A New York judge has said that crypto purchases might not be cash advances, and a class action suit against Chase can largely proceed.
Southern District of New York Judge Katherine Polk Failla has ruled that purchasing cryptocurrency with a Chase Bank credit card does not necessarily count as a cash advance, as per Chase’s contract.
According to an opinion and order document dated August 1, Judge Failla has denied Chase’s motion to dismiss a number of the plaintiff’s complaints, which center on the bank charging a user cash advance fees for buying cryptocurrency with a Chase credit card.
The plaintiffs are Brady Tucker, Ryan Hilton, and Stanton Smith, who have brought a class action suit against the banking giant Chase.
In the document, Failla summarized their class action suit as follows:
“This claim — indeed, the entirety of Plaintiffs’ suit — is built on an argument that acquisitions of cryptocurrency could not be classified as cash advances within the meaning of the Contracts. […] Chase disagrees, claiming that cryptocurrency acquisitions are ‘cash-like transactions’ pursuant to the Contracts, and thus cash advances. The parties’ dispute thus boils down to a difference of opinion concerning the proper interpretation of the term ‘cash-like transaction.’”
The reason that a number of Chase’s dismissal motions have not gone through is because Judge Failla believes that the plaintiffs have provided a reasonable interpretation of the term “cash-like transaction” in the context of Chase’s contract.
As Failla also explains in the document, the plaintiffs are interpreting the word cash as referring only to fiat money, and cash-like as referring only to legally-recognized claims on cash — such as checks, money orders, and wire transfers, and notably not cryptocurrency. The defendants, on the other hand, believe that the term cash-like transactions applies to any means of payment, cryptocurrency-based or otherwise.

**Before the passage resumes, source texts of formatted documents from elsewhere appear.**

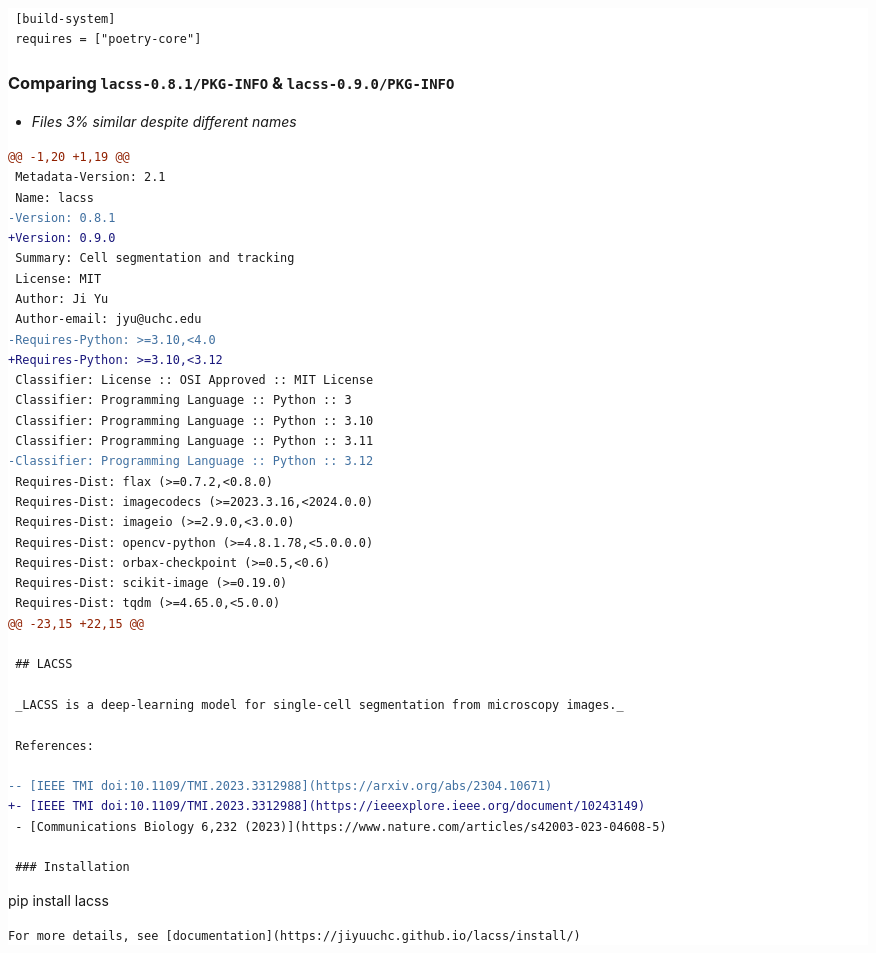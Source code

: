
 ```diff
 [build-system]
 requires = ["poetry-core"]
```

### Comparing `lacss-0.8.1/PKG-INFO` & `lacss-0.9.0/PKG-INFO`

 * *Files 3% similar despite different names*

```diff
@@ -1,20 +1,19 @@
 Metadata-Version: 2.1
 Name: lacss
-Version: 0.8.1
+Version: 0.9.0
 Summary: Cell segmentation and tracking
 License: MIT
 Author: Ji Yu
 Author-email: jyu@uchc.edu
-Requires-Python: >=3.10,<4.0
+Requires-Python: >=3.10,<3.12
 Classifier: License :: OSI Approved :: MIT License
 Classifier: Programming Language :: Python :: 3
 Classifier: Programming Language :: Python :: 3.10
 Classifier: Programming Language :: Python :: 3.11
-Classifier: Programming Language :: Python :: 3.12
 Requires-Dist: flax (>=0.7.2,<0.8.0)
 Requires-Dist: imagecodecs (>=2023.3.16,<2024.0.0)
 Requires-Dist: imageio (>=2.9.0,<3.0.0)
 Requires-Dist: opencv-python (>=4.8.1.78,<5.0.0.0)
 Requires-Dist: orbax-checkpoint (>=0.5,<0.6)
 Requires-Dist: scikit-image (>=0.19.0)
 Requires-Dist: tqdm (>=4.65.0,<5.0.0)
@@ -23,15 +22,15 @@
 
 ## LACSS
 
 _LACSS is a deep-learning model for single-cell segmentation from microscopy images._ 
 
 References: 
 
-- [IEEE TMI doi:10.1109/TMI.2023.3312988](https://arxiv.org/abs/2304.10671)
+- [IEEE TMI doi:10.1109/TMI.2023.3312988](https://ieeexplore.ieee.org/document/10243149)
 - [Communications Biology 6,232 (2023)](https://www.nature.com/articles/s42003-023-04608-5)
 
 ### Installation
 ```
 pip install lacss
 ```
 For more details, see [documentation](https://jiyuuchc.github.io/lacss/install/)
```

Notably, Judge Failla has not sided with the plaintiffs and said that their interpretation is correct. Rather, Failla has simply noted that their interpretation is plausible enough for them to proceed with their class action case. Failla wrote:
“At this point in the proceedings, however, it is irrelevant whether Chase’s interpretation of ‘cashlike transactions’ is more reasonable than Plaintiffs’. […] Because Plaintiffs have identified a reasonable interpretation of ‘cash-like transactions’ that would exclude purchases of cryptocurrency, the breach of contract claim survives the motion to dismiss.”